Yaşamı boyunca, birçok edebiyat dergisinde makaleler yazmış, çalışmalarıyla üniversitelerde ders olarak okutulmuştur. Genç yazarların yetişmesinde önemli bir rol oynamış, edebiyat alanında seminerler vererek bilgi ve deneyim paylaşımında bulunmuştur. Kısa süre önce kurduğu edebiyat derneği, genç yazarların eserlerini yayınlama şansı verdiği için de övgüyle anılıyordu.
Oğuzertem’in kaybı, sosyal medyada da büyük bir yankı buldu. Edebiyat dünyasındaki birçok isim, duyduğu acıyı paylaşırken, derin bir özlem duyduklarını ifade etti. "Edebiyatçılar için kaybedilen her yazar, milli bir hüsrandır" paylaşımı, bu konuda genel bir görüş oluşturmuş durumda. Yazarın eserleri, yaşamı boyunca inşa ettiği bağlantılar ve dostluklar, onun düşlerini ve ideallerini gerçeğe dönüştüren bir yapıydı.
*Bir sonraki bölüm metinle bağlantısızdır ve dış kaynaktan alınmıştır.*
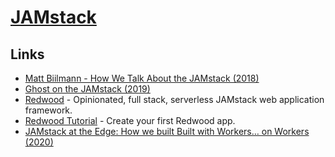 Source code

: # [JAMstack](https://jamstack.org/)

## Links

- [Matt Biilmann - How We Talk About the JAMstack (2018)](https://www.youtube.com/watch?v=VzQ0d8-nMhw)
- [Ghost on the JAMstack (2019)](https://ghost.org/blog/jamstack/)
- [Redwood](https://github.com/redwoodjs/redwood) - Opinionated, full stack, serverless JAMstack web application framework.
- [Redwood Tutorial](https://github.com/redwoodjs/tutorial) - Create your first Redwood app.
- [JAMstack at the Edge: How we built Built with Workers… on Workers (2020)](https://blog.cloudflare.com/jamstack-at-the-edge-how-we-built-built-with-workers-on-workers/)

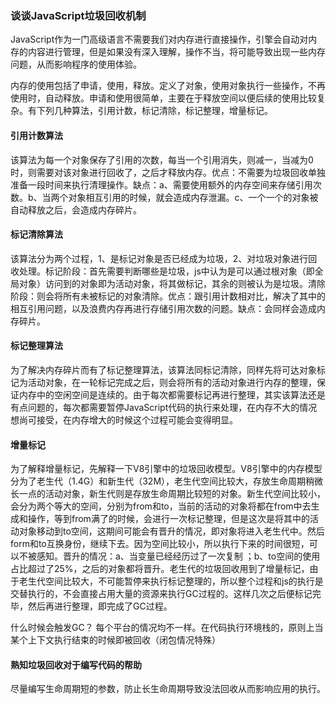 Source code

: ### 谈谈JavaScript垃圾回收机制

JavaScript作为一门高级语言不需要我们对内存进行直接操作，引擎会自动对内存的内容进行管理，但是如果没有深入理解，操作不当，将可能导致出现一些内存问题，从而影响程序的使用体验。



内存的使用包括了申请，使用，释放。定义了对象，使用对象执行一些操作，不再使用时，自动释放。申请和使用很简单，主要在于释放空间以便后续的使用比较复杂。有下列几种算法，引用计数，标记清除，标记整理，增量标记。



#### 引用计数算法

该算法为每一个对象保存了引用的次数，每当一个引用消失，则减一，当减为0时，则需要对该对象进行回收了，之后才释放内存。优点：不需要为垃圾回收单独准备一段时间来执行清理操作。缺点：a、需要使用额外的内存空间来存储引用次数。b、当两个对象相互引用的时候，就会造成内存泄漏。c、一个一个的对象被自动释放之后，会造成内存碎片。



#### 标记清除算法

该算法分为两个过程，1、是标记对象是否已经成为垃圾，2、对垃圾对象进行回收处理。标记阶段：首先需要判断哪些是垃圾，js中认为是可以通过根对象（即全局对象）访问到的对象即为活动对象，将其做标记，其余的则被认为是垃圾。清除阶段：则会将所有未被标记的对象清除。优点：跟引用计数相对比，解决了其中的相互引用问题，以及浪费内存再进行存储引用次数的问题。缺点：会同样会造成内存碎片。



#### 标记整理算法

为了解决内存碎片而有了标记整理算法，该算法同标记清除，同样先将可达对象标记为活动对象，在一轮标记完成之后，则会将所有的活动对象进行内存的整理，保证内存中的空闲空间是连续的。由于每次都需要标记再进行整理，其实该算法还是有点问题的，每次都需要暂停JavaScript代码的执行来处理，在内存不大的情况想尚可接受，在内存增大的时候这个过程可能会变得明显。



#### 增量标记

为了解释增量标记，先解释一下V8引擎中的垃圾回收模型。V8引擎中的内存模型分为了老生代（1.4G）和新生代（32M），老生代空间比较大，存放生命周期稍微长一点的活动对象，新生代则是存放生命周期比较短的对象。新生代空间比较小，会分为两个等大的空间，分别为from和to，当前的活动的对象将都在from中去生成和操作，等到from满了的时候，会进行一次标记整理，但是这次是将其中的活动对象移动到to空间，这期间可能会有晋升的情况，即对象将进入老生代中。然后form和to互换身份，继续下去。因为空间比较小，所以执行下来的时间很短，可以不被感知。晋升的情况：a、当变量已经经历过了一次复制 ；b、to空间的使用占比超过了25%，之后的对象都将晋升。老生代的垃圾回收用到了增量标记，由于老生代空间比较大，不可能暂停来执行标记整理的，所以整个过程和js的执行是交替执行的，不会直接占用大量的资源来执行GC过程的。这样几次之后便标记完毕，然后再进行整理，即完成了GC过程。



什么时候会触发GC？ 每个平台的情况均不一样。在代码执行环境栈的，原则上当某个上下文执行结束的时候即被回收（闭包情况特殊）



#### 熟知垃圾回收对于编写代码的帮助

尽量编写生命周期短的参数，防止长生命周期导致没法回收从而影响应用的执行。

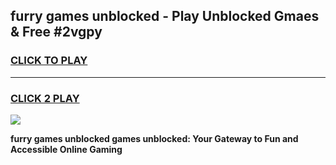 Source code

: 
## furry games unblocked - Play Unblocked Gmaes & Free #2vgpy
<h3>
<a href="https://premium.freeplayer.one?title=furry_games_unblocked&ref=01M">CLICK TO PLAY</a></h3>
<hr>

<h3>
<a href="https://premium.freeplayer.one?title=furry_games_unblocked&ref=01M">CLICK 2 PLAY</a>
  
</h3>

<a href="https://premium.freeplayer.one?title=furry_games_unblocked&ref=01M"><img src="https://clearcache.store/games.png"></a>


**furry games unblocked games unblocked: Your Gateway to Fun and Accessible Online Gaming**
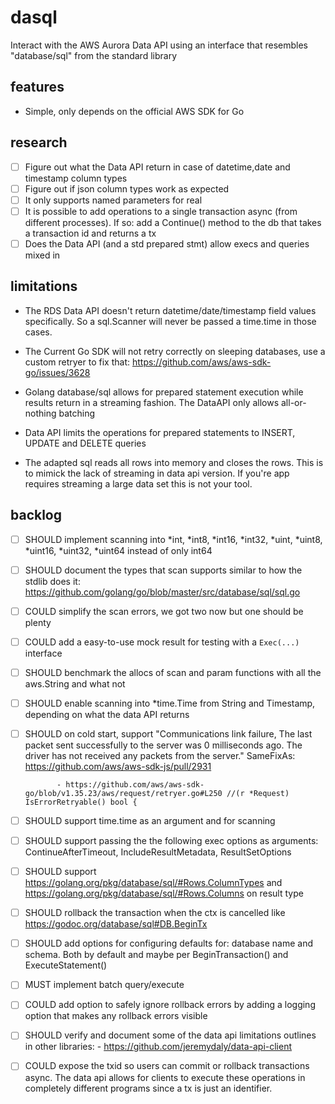 # dasql
Interact with the AWS Aurora Data API using an interface that resembles "database/sql" from the standard library

## features
- Simple, only depends on the official AWS SDK for Go

## research
- [ ] Figure out what the Data API return in case of datetime,date and timestamp column types
- [ ] Figure out if json column types work as expected
- [ ] It only supports named parameters for real
- [ ] It is possible to add operations to a single transaction async (from different processes).
      If so: add a Continue() method to the db that takes a transaction id and returns a tx
- [ ] Does the Data API (and a std prepared stmt) allow execs and queries mixed in 

## limitations
- The RDS Data API doesn't return datetime/date/timestamp field values specifically. So a sql.Scanner
will never be passed a time.time in those cases. 

- The Current Go SDK will not retry correctly on sleeping databases, use a custom retryer to
fix that: https://github.com/aws/aws-sdk-go/issues/3628

- Golang database/sql allows for prepared statement execution while results return in a streaming
  fashion. The DataAPI only allows all-or-nothing batching

- Data API limits the operations for prepared statements to INSERT, UPDATE and DELETE queries

- The adapted sql reads all rows into memory and closes the rows. This is to mimick the lack of
streaming in data api version. If you're app requires streaming a large data set this is not 
your tool.

## backlog
- [ ] SHOULD implement scanning into *int, *int8, *int16, *int32, *uint, *uint8, *uint16, *uint32, 
             *uint64 instead of only int64
- [ ] SHOULD document the types that scan supports similar to how the stdlib does it: 
             https://github.com/golang/go/blob/master/src/database/sql/sql.go
- [ ] COULD  simplify the scan errors, we got two now but one should be plenty
- [ ] COULD  add a easy-to-use mock result for testing with a `Exec(...)` interface
- [ ] SHOULD benchmark the allocs of scan and param functions with all the aws.String and what not
- [ ] SHOULD enable scanning into *time.Time from String and Timestamp, depending on what the data
             API returns
- [ ] SHOULD on cold start, support "Communications link failure, The last packet sent successfully
             to the server was 0 milliseconds ago. The driver has not received any packets from 
             the server."
             SameFixAs: https://github.com/aws/aws-sdk-js/pull/2931

             - https://github.com/aws/aws-sdk-go/blob/v1.35.23/aws/request/retryer.go#L250 //(r *Request) IsErrorRetryable() bool {
- [ ] SHOULD support time.time as an argument and for scanning
- [ ] SHOULD support passing the the following exec options as arguments: 
             ContinueAfterTimeout, IncludeResultMetadata, ResultSetOptions
- [ ] SHOULD support https://golang.org/pkg/database/sql/#Rows.ColumnTypes 
             and https://golang.org/pkg/database/sql/#Rows.Columns on result type
- [ ] SHOULD rollback the transaction when the ctx is cancelled like https://godoc.org/database/sql#DB.BeginTx
- [ ] SHOULD add options for configuring defaults for: database name and schema. Both by default
             and maybe per BeginTransaction() and ExecuteStatement()
- [ ] MUST   implement batch query/execute
- [ ] COULD  add option to safely ignore rollback errors by adding a logging option that makes
             any rollback errors visible
- [ ] SHOULD verify and document some of the data api limitations outlines in other libraries:
              - https://github.com/jeremydaly/data-api-client
- [ ] COULD  expose the txid so users can commit or rollback transactions async. The data api allows
             for clients to execute these operations in completely different programs since a tx is
             just an identifier.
Oğuzertem’in felsefesi, yaşamı boyunca edebiyattaki yerini hep vurguladı. Kendisine sıkça sorulan soru "Yazmak neden bu kadar önemli?" sorusuydu. Oğuzertem bu soruya; “Yazan insan, yalnızca kelimeleri bir araya getirmez. O, toplumun sesi olur, düşüncelerimizi ifade etmemizi sağlar. ORTADA BİR HAFTAMIZ GÖRETİYORUZ, BELKİ DE KÜLTÜRÜMÜZ…” diyerek kendi inançlarını yansıtmıştı. Bu sözler, onun dünyasına bakış açısını, edebiyatı nasıl gördüğünü ve neden bu alana yönelik bu kadar tutkulu olduğunu açıkça gösteriyordu.
Sonuç olarak, Süha Oğuzertem’in kaybı, yalnızca ailesini değil, tüm edebiyat ve sinema camiasını derinden sarstı. Eserleriyle yaşadığı sürece yerini doldurulamaz bir miras bırakacak olan Oğuzertem’in anısı, okurlarının ve hayranlarının kalplerinde her zaman yaşatılacak. O, kelimeleriyle bir deniz yarattı ve dalgaları, hayatın her yönüne dokunarak bizimle doğrudan iletişim kurmayı başardı. Edebiyat dünyası onu hiçbir zaman unutmayacak ve eserleri ile yaşatmaya devam edecektir.